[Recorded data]
****************

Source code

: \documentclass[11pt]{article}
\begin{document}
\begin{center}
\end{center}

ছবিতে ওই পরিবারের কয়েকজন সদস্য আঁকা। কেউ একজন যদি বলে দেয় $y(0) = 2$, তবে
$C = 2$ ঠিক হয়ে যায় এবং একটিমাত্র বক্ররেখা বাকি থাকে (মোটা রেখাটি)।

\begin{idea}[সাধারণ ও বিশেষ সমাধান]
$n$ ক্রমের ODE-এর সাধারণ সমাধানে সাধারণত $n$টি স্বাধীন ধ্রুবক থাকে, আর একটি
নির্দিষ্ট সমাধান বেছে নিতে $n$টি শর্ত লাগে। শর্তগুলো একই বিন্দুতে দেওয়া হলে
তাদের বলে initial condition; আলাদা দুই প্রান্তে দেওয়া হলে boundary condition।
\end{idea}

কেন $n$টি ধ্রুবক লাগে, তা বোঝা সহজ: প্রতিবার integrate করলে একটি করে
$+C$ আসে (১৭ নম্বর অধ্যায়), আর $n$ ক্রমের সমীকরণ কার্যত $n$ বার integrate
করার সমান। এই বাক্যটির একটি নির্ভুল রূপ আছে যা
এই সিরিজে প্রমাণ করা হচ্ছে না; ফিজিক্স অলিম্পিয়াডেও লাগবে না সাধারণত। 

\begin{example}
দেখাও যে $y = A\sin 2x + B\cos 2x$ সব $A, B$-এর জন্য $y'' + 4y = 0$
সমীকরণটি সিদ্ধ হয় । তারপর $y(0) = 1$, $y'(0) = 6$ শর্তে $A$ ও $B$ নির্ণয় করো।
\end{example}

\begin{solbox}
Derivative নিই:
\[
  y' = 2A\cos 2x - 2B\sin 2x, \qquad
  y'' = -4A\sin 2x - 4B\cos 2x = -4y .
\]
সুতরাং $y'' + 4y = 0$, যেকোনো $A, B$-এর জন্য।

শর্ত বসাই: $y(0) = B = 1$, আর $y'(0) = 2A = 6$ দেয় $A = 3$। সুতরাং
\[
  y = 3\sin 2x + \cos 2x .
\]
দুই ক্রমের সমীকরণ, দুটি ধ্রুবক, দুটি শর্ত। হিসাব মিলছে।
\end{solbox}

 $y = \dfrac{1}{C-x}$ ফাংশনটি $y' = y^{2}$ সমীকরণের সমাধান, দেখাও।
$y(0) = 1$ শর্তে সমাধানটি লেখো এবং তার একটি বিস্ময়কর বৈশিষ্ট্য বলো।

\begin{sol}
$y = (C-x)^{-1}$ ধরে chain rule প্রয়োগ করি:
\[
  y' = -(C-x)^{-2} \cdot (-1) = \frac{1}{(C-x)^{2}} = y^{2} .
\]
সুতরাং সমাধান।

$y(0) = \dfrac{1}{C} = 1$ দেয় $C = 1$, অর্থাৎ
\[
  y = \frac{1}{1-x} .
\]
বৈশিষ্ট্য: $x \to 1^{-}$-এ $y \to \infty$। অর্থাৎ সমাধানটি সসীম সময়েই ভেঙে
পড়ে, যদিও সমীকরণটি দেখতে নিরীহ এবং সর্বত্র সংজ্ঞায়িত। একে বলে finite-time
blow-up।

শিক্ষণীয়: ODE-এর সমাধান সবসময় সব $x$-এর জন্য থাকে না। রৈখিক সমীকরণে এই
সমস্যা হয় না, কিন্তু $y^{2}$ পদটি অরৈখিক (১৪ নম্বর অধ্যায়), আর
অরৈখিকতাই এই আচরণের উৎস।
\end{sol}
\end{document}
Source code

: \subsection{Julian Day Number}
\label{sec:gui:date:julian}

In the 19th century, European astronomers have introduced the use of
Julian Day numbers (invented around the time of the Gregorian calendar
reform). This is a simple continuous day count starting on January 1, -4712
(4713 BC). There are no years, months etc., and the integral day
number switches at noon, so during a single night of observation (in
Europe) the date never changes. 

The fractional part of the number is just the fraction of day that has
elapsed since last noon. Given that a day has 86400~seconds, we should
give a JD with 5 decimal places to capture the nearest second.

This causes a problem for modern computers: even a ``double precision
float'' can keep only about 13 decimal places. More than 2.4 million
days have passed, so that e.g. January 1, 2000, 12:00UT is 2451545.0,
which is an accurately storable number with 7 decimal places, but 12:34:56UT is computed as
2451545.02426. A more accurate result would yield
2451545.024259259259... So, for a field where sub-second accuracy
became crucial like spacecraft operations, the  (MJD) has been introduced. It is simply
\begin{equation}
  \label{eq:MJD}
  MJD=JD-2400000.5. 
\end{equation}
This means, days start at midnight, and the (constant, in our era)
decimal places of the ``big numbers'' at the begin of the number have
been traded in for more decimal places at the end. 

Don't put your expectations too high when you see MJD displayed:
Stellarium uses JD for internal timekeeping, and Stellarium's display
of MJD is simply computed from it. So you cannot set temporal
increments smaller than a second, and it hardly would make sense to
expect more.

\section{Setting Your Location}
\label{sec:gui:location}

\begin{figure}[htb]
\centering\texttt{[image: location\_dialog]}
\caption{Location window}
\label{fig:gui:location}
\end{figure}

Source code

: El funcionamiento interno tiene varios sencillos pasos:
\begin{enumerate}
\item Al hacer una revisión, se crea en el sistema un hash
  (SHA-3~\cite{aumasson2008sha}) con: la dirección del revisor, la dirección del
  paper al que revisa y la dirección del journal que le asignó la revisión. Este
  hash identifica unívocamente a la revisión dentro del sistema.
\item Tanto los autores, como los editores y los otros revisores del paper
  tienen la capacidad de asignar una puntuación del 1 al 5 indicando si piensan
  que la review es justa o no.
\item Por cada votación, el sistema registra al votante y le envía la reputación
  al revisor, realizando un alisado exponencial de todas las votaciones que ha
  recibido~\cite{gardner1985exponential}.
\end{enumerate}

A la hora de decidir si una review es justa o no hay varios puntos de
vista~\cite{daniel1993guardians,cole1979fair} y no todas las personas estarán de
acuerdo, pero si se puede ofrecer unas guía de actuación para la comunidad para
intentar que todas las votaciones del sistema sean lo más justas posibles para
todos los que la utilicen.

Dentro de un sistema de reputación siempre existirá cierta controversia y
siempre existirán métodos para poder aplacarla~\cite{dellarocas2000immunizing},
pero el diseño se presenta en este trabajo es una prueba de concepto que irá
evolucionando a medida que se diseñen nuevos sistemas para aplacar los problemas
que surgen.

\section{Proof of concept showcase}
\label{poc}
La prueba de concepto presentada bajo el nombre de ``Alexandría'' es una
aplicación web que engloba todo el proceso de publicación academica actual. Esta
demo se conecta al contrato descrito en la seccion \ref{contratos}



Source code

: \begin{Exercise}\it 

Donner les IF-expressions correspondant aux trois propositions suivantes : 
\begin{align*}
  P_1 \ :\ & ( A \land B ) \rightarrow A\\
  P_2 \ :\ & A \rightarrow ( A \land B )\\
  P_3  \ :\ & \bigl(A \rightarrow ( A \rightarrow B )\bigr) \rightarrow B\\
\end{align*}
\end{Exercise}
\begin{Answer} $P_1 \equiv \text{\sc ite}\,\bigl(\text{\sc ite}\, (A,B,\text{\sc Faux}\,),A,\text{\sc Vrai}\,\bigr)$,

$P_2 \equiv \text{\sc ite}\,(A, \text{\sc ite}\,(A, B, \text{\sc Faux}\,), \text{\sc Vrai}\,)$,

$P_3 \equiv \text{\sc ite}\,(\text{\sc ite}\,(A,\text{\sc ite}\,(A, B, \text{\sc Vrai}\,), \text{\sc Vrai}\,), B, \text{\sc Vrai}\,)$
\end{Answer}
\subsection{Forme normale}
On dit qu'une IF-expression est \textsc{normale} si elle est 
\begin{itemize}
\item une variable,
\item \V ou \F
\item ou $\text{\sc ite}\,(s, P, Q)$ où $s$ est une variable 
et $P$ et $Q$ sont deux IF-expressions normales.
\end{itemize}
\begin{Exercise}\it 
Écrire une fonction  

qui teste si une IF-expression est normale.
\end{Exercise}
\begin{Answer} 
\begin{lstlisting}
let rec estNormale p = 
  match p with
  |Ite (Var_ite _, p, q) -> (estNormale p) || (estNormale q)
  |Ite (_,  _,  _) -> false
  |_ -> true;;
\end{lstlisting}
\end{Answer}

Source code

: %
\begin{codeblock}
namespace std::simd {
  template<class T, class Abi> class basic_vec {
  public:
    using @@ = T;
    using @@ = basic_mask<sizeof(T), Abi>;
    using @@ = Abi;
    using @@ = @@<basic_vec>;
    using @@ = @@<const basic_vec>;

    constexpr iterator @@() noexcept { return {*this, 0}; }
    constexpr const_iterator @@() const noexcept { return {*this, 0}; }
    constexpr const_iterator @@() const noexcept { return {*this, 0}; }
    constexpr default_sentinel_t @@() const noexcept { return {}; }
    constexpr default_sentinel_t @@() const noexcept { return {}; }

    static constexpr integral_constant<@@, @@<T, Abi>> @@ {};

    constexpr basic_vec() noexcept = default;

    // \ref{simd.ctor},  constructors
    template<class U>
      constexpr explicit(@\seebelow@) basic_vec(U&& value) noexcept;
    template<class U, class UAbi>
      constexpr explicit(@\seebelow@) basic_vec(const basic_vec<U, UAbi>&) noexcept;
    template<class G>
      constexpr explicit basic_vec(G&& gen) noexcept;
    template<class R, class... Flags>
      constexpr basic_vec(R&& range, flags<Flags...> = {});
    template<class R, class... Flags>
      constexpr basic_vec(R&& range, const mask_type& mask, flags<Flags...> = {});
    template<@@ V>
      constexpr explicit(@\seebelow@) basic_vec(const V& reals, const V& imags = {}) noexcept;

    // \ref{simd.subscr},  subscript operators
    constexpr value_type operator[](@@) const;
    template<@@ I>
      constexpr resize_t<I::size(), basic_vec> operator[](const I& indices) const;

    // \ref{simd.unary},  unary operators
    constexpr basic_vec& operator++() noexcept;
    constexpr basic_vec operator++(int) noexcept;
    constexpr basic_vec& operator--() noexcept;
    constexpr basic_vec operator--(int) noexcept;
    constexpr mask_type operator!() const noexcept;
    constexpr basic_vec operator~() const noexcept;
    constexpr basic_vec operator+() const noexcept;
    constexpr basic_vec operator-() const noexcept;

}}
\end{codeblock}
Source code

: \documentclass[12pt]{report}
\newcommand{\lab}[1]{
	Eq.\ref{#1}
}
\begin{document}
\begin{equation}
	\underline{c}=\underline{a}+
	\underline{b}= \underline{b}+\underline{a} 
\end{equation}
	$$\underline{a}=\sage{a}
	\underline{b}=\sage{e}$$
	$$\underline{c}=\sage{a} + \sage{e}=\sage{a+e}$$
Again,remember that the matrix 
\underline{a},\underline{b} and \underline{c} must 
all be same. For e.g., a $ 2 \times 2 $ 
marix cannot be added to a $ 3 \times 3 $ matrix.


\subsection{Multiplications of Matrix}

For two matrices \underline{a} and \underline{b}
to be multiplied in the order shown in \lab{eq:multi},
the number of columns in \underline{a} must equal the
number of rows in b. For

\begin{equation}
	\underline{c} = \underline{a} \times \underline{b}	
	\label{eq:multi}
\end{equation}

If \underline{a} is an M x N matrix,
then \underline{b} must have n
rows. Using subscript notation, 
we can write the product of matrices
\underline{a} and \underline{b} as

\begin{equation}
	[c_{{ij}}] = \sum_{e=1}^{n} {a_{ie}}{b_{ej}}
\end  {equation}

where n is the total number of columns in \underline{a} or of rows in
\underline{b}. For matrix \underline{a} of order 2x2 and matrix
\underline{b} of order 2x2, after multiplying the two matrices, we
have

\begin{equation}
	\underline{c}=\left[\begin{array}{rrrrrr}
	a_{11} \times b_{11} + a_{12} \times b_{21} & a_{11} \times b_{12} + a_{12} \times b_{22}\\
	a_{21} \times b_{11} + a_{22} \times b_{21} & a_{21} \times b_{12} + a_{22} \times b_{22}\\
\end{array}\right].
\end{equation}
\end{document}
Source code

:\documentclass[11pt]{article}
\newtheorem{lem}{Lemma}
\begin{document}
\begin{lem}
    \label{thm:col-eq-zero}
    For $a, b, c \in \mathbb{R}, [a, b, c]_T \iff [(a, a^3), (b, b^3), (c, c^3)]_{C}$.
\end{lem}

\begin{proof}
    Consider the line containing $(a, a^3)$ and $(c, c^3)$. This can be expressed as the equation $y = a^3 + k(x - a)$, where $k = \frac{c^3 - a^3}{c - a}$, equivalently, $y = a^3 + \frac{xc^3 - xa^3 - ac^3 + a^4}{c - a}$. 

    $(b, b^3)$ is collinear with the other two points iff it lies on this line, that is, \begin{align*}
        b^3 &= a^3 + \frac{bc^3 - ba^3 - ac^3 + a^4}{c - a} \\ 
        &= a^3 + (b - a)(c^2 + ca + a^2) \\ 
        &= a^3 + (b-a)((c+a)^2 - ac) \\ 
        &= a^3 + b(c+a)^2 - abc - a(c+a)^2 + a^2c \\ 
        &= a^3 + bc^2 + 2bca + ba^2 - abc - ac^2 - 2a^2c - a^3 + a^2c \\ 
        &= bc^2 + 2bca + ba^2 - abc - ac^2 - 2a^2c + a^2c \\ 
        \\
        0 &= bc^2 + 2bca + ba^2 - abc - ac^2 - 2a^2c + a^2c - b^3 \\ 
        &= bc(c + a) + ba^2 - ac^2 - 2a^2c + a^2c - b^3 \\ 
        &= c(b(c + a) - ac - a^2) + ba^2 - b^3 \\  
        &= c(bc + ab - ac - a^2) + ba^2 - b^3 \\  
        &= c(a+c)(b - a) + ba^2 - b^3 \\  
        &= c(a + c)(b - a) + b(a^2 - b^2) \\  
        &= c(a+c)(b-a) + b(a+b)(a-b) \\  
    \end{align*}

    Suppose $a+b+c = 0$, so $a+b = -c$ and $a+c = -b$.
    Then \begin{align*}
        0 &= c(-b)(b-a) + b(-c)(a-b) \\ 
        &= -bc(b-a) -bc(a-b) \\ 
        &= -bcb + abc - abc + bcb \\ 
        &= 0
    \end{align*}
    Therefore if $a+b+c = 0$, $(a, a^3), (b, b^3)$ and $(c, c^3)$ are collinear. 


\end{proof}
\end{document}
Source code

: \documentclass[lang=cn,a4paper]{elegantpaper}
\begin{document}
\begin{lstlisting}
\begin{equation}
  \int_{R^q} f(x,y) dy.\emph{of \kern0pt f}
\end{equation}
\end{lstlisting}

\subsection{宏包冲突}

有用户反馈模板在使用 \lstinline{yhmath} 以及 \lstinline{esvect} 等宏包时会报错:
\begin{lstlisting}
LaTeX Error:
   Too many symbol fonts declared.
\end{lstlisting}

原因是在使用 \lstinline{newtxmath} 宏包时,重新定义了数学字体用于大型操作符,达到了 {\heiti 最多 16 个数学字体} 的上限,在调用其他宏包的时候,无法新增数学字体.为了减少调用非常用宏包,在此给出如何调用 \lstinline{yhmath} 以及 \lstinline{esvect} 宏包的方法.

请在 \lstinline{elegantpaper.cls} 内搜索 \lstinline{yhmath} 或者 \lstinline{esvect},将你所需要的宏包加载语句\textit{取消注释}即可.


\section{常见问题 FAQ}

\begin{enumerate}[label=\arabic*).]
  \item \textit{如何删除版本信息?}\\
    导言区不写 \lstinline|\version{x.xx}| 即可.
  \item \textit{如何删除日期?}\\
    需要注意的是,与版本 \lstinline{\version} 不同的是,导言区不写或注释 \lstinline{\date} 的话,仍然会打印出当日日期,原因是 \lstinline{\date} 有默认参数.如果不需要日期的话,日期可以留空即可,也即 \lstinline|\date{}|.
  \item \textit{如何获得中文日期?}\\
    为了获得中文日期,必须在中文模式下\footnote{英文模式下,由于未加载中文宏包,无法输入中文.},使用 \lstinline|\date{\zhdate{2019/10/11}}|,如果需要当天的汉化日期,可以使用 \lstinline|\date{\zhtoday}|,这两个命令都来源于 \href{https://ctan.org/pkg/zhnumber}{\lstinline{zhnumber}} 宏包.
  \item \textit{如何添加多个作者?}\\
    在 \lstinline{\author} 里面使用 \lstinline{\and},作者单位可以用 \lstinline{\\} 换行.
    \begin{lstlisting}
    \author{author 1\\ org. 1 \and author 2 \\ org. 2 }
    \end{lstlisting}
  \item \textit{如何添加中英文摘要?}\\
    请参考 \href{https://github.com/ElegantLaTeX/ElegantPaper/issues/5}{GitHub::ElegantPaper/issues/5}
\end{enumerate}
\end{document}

****************

* Exercise objective *
All that is wanted is the stretch of lines above from the one containing "template<class U>" through the one containing "constexpr basic_vec(R&& range, flags<Flags...>", duplicated exactly.

* Problem solution *
    template<class U>
      constexpr explicit(@\seebelow@) basic_vec(U&& value) noexcept;
    template<class U, class UAbi>
      constexpr explicit(@\seebelow@) basic_vec(const basic_vec<U, UAbi>&) noexcept;
    template<class G>
      constexpr explicit basic_vec(G&& gen) noexcept;
    template<class R, class... Flags>
      constexpr basic_vec(R&& range, flags<Flags...> = {});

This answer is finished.